Although the Amazon is spread over nine South American countries, 60% of its land is inside Brazil’s territory. According to INPE, in 2019 – the first year of Jair Bolsonaro’s government – deforestation increased by 34% when compared to the previous year and may have been even higher in 2020, despite the economic crisis. Nonetheless, the Brazilian government has been working against its constitutional obligations and international commitments while dismantling the scarce institutional structure present in the country. The annual budgetary law project of 2021 predicts a reduction of 27.4% in the budget of the Ministry of the Environment – the lowest number in the past two decades. Meanwhile, the government has acted on reducing the infraction notices issued by IBAMA from 14.641 in 2019 to 9.516 in 2020. Consequently, the Brazilian image as seen abroad is increasingly one of a country uncommitted to its responsibilities, leaving the planet’s environmental security at risk. The propensity for something to be done arises.

“It’s only a matter of time until major powers try to stop climate change by any means necessary. Brazil isn’t a truly great power, and threatening it with either economic sanctions or even the use of force if it refused to protect the rainforest might be feasible.

Walt seems to have foreseen what came next. A few days later, French President Emmanuel Macron declared the need of discussing the Amazon internationalization and an eventual intervention to protect the forest. This led to a reaction by the Brazilian government that challenged the data from national and international space agencies and called it a ‘fabricated’ crisis in order to limit Brazil’s sovereignty over the Amazon and its resources. Speaking to the UN Security Council, Ernesto Araujo, the Brazilian Minister of Foreign Relations, denounced the connection between environmental protection a totalitarian multilateralism.

Of course, any discussion over an external action to be taken against Brazil will need to go through the Security Council and the approval of its permanent members. Unfortunately for Brazilians, France is not the only permanent member with veto power with whom Brazil has not been seeing eye to eye lately. In 2020, Brazil alienated its main commercial partner when members of the Brazilian government perpetrated xenophobic attacks against China. In 2021, Joe Biden took command of the US after leading a presidential campaign that attacked the Brazilian environmental policy. Episodes like these have raised some questions about whether the responsibility to protect could be used against Brazil.

The fact is that the R2P has never been used against environmental threats and its focus has always lied upon the protection of civilian populations from mass atrocities. But as with any other political language inside the Security Council, the responsibility to protect can change over time to include environmental protection. With that in mind, there are three arguments that could be employed against Brazil.

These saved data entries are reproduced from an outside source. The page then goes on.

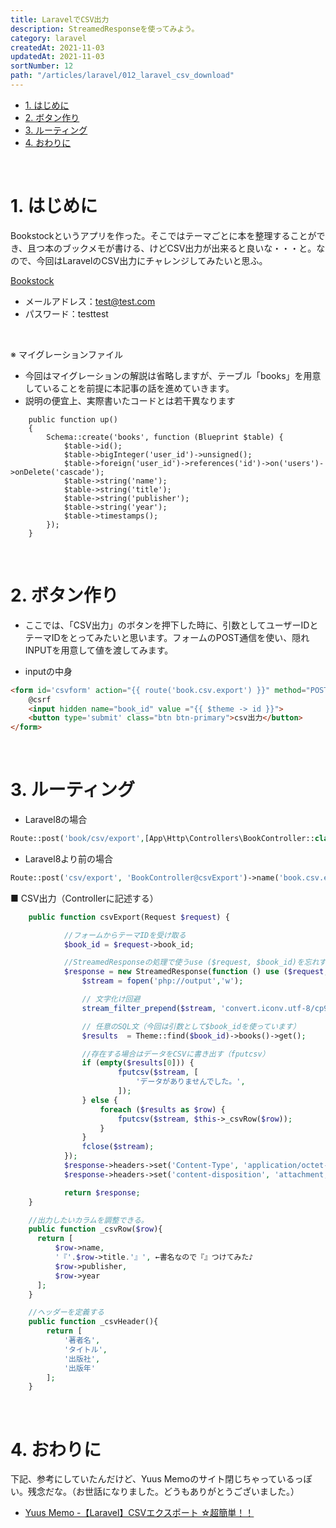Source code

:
 ```yaml
---
title: LaravelでCSV出力
description: StreamedResponseを使ってみよう。
category: laravel
createdAt: 2021-11-03
updatedAt: 2021-11-03
sortNumber: 12
path: "/articles/laravel/012_laravel_csv_download"
---
```


<nuxt-content-wrapper>

- [1. はじめに](#1-はじめに)
- [2. ボタン作り](#2-ボタン作り)
- [3. ルーティング](#3-ルーティング)
- [4. おわりに](#4-おわりに)

<br>

# 1. はじめに
 Bookstockというアプリを作った。そこではテーマごとに本を整理することができ、且つ本のブックメモが書ける、けどCSV出力が出来ると良いな・・・と。なので、今回はLaravelのCSV出力にチャレンジしてみたいと思ふ。<br>

 [Bookstock](http://sk-bookstock.herokuapp.com) <br> 
- メールアドレス：test@test.com
- パスワード：testtest

<br>

※ マイグレーションファイル
- 今回はマイグレーションの解説は省略しますが、テーブル「books」を用意していることを前提に本記事の話を進めていきます。
- 説明の便宜上、実際書いたコードとは若干異なります
```
    public function up()
    {
        Schema::create('books', function (Blueprint $table) {
            $table->id();
            $table->bigInteger('user_id')->unsigned();
            $table->foreign('user_id')->references('id')->on('users')->onDelete('cascade');
            $table->string('name');
            $table->string('title');
            $table->string('publisher');
            $table->string('year');
            $table->timestamps();
        });
    }
```

<br>

# 2. ボタン作り
- ここでは、「CSV出力」のボタンを押下した時に、引数としてユーザーIDとテーマIDをとってみたいと思います。フォームのPOST通信を使い、隠れINPUTを用意して値を渡してみます。<br>

- inputの中身
```html
<form id='csvform' action="{{ route('book.csv.export') }}" method="POST">
    @csrf
    <input hidden name="book_id" value ="{{ $theme -> id }}">
    <button type='submit' class="btn btn-primary">csv出力</button>
</form>
```

<br>

# 3. ルーティング
- Laravel8の場合
```php
Route::post('book/csv/export',[App\Http\Controllers\BookController::class,'csvExport'])->name('book.csv.export');
```
- Laravel8より前の場合
```php
Route::post('csv/export', 'BookController@csvExport')->name('book.csv.export');
```

■ CSV出力（Controllerに記述する）
```php
    public function csvExport(Request $request) {

            //フォームからテーマIDを受け取る
            $book_id = $request->book_id;

            //StreamedResponseの処理で使うuse ($request, $book_id)を忘れずに
            $response = new StreamedResponse(function () use ($request, $book_id) {
                $stream = fopen('php://output','w');

                // 文字化け回避
                stream_filter_prepend($stream, 'convert.iconv.utf-8/cp932//TRANSLIT');

                // 任意のSQL文（今回は引数として$book_idを使っています）
                $results  = Theme::find($book_id)->books()->get();

                //存在する場合はデータをCSVに書き出す（fputcsv）
                if (empty($results[0])) {
                        fputcsv($stream, [
                            'データがありませんでした。',
                        ]);
                } else {
                    foreach ($results as $row) {
                        fputcsv($stream, $this->_csvRow($row));
                    }
                }
                fclose($stream);
            });
            $response->headers->set('Content-Type', 'application/octet-stream');
            $response->headers->set('content-disposition', 'attachment; filename=ブックリスト.csv');

            return $response;
    }

    //出力したいカラムを調整できる。
    public function _csvRow($row){
      return [
          $row->name,
          '『'.$row->title.'』', ←書名なので『』つけてみた♪
          $row->publisher,
          $row->year
      ];
    }

    //ヘッダーを定義する
    public function _csvHeader(){
        return [
            '著者名',
            'タイトル',
            '出版社',
            '出版年'
        ];
    }
```

<br>

# 4. おわりに
下記、参考にしていたんだけど、Yuus Memoのサイト閉じちゃっているっぽい。残念だな。（お世話になりました。どうもありがとうございました。）

- [Yuus Memo -【Laravel】CSVエクスポート ☆超簡単！！](https://www.yuu-progra.com/2021/04/25/%e3%80%90laravel%e3%80%91csv%e3%82%a8%e3%82%af%e3%82%b9%e3%83%9d%e3%83%bc%e3%83%88-%e2%98%86%e8%b6%85%e7%b0%a1%e5%8d%98%ef%bc%81%ef%bc%81/)

</nuxt-content-wrapper>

Firstly, mentioning the protection of the Amazon may seem to protect its fauna and flora from extermination. This is the thesis of the ‘ecocide’ prevention, which means the violation of the environmental justice principles by human actions through either systematic damage or ecosystems destruction or attacks on a species health and well-being. Ecocide is an idea born in the 1970s, but it is not yet considered to be an international crime by the United Nations. Assuming that the lives of plants and animals are as sacred as the human ones is still a distant chapter in the history of diplomacy. Politically, this is also the weakest hypothesis for international action. The main industrialized countries that raise an environmental flag currently are exactly those that have deforested their own lands or their former colonies’ the most.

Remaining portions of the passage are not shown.